### Exercise directions
Beginning with the line that holds "Commit your changes", copy every remaining line of the listing below exactly, and leave the pictures out.
[[ Entries shown, beginning ]]
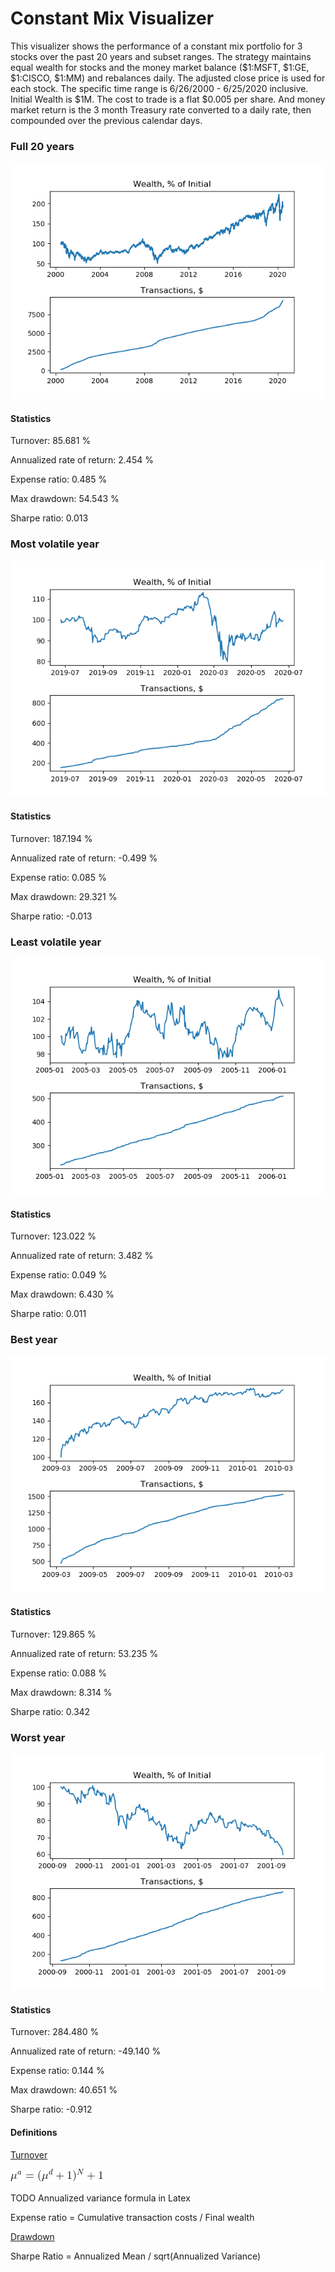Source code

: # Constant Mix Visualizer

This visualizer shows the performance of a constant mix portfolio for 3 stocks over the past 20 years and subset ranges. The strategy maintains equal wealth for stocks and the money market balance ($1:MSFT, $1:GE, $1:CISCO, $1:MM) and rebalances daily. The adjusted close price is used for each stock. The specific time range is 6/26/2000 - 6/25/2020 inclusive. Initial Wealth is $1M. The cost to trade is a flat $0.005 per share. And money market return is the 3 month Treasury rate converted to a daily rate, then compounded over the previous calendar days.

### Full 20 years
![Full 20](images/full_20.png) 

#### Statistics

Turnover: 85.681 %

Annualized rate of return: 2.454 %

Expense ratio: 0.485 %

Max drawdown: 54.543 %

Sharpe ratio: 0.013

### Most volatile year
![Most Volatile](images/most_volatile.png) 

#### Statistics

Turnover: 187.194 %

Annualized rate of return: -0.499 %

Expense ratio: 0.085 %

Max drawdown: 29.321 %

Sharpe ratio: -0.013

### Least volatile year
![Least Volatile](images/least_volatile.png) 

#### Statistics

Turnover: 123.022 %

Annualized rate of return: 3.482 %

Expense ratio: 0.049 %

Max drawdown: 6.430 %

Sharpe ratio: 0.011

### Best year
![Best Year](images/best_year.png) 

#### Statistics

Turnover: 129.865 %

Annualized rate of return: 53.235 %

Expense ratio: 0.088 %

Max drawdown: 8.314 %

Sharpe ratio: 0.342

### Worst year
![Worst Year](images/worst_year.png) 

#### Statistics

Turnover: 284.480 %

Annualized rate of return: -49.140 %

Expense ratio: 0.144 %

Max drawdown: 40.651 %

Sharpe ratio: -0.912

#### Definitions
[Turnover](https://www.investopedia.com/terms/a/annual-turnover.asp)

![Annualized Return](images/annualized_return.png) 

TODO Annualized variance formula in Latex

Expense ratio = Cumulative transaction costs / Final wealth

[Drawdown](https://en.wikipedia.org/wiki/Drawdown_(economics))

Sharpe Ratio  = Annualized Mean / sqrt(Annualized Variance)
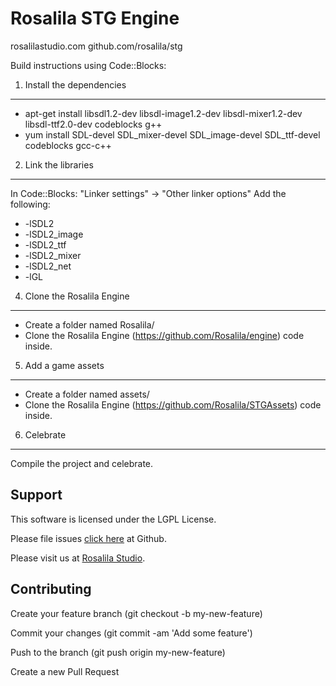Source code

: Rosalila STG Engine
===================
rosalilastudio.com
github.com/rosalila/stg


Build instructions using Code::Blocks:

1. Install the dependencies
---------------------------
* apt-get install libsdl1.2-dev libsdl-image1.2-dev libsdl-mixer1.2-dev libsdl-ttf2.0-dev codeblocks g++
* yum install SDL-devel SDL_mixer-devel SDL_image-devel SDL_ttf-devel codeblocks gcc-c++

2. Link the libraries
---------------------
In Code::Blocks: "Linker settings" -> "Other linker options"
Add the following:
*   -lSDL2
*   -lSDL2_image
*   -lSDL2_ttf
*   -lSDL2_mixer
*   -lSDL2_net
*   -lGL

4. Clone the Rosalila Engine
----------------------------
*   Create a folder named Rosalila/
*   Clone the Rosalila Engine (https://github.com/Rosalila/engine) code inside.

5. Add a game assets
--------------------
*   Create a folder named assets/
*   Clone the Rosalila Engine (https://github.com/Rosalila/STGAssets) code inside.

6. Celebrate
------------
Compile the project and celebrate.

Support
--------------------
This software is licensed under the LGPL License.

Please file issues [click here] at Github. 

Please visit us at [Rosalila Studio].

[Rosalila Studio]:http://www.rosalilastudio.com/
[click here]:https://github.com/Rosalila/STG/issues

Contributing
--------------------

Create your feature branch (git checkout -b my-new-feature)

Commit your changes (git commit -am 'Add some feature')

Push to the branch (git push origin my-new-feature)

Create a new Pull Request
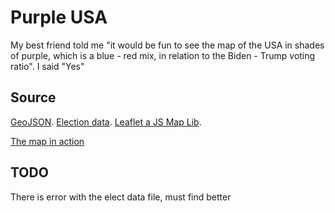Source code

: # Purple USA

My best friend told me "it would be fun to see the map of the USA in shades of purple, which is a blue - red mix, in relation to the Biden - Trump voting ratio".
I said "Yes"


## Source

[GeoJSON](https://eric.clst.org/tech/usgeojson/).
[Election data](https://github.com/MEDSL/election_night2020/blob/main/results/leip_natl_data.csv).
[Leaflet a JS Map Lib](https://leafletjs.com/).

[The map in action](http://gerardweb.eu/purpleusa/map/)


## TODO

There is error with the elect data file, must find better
[[ Entries shown, end ]]
### Answer area
Commit your changes (git commit -am 'Add some feature')

Push to the branch (git push origin my-new-feature)

Create a new Pull Request
Source code

: # Purple USA

My best friend told me "it would be fun to see the map of the USA in shades of purple, which is a blue - red mix, in relation to the Biden - Trump voting ratio".
I said "Yes"


## Source

[GeoJSON](https://eric.clst.org/tech/usgeojson/).
[Election data](https://github.com/MEDSL/election_night2020/blob/main/results/leip_natl_data.csv).
[Leaflet a JS Map Lib](https://leafletjs.com/).

[The map in action](http://gerardweb.eu/purpleusa/map/)


## TODO

There is error with the elect data file, must find better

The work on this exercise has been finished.